— DESCRIPTION OF THE TASK —
Within the material below, locate the line with "### Interests" and the line with "### Languages & Frameworks", then return those two lines and all lines between them, exactly as written.

— EXERCISE MATERIAL —
= = = =
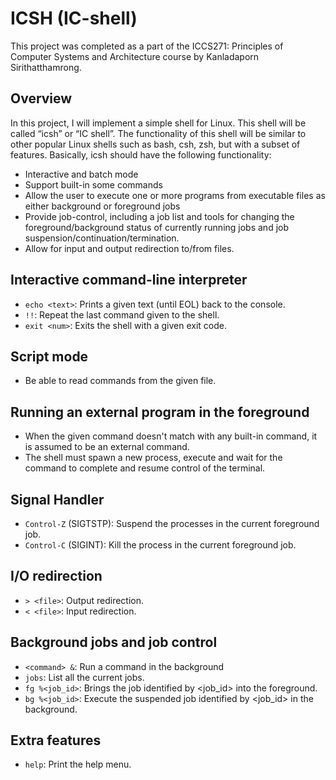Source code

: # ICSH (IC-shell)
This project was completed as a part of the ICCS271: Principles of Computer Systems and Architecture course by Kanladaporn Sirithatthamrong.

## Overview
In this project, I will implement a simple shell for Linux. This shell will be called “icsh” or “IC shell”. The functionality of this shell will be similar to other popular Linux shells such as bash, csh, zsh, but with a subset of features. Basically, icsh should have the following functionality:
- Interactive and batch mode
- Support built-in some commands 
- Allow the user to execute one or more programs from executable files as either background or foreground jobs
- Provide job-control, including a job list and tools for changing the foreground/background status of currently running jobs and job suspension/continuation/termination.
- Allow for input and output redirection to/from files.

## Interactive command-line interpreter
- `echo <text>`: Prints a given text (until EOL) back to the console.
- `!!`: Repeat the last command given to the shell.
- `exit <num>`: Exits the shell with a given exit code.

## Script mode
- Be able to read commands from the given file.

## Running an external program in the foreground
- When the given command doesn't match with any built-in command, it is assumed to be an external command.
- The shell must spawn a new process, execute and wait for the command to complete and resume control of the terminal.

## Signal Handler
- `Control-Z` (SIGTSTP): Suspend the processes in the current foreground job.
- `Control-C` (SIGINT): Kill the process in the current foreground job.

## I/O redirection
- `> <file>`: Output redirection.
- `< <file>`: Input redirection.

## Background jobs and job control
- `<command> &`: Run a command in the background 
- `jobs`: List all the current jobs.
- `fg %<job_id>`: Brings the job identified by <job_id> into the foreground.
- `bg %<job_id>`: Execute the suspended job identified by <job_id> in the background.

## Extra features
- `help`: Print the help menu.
= = = =
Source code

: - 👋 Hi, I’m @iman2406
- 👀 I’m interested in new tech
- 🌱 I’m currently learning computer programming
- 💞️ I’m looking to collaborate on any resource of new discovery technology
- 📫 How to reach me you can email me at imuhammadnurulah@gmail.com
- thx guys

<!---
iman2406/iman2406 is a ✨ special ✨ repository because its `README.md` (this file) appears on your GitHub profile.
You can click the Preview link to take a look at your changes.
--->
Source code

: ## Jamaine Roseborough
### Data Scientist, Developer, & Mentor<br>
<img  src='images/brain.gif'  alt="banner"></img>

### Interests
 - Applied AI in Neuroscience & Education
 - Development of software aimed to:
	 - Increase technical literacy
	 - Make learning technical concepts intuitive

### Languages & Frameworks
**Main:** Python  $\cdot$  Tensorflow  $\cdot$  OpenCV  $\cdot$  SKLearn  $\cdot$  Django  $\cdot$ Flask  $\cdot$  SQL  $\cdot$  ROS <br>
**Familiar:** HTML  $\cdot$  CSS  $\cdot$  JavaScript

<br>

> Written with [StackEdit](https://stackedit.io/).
= = = =
— RESPONSE TO THE EXERCISE —
### Interests
 - Applied AI in Neuroscience & Education
 - Development of software aimed to:
	 - Increase technical literacy
	 - Make learning technical concepts intuitive

### Languages & Frameworks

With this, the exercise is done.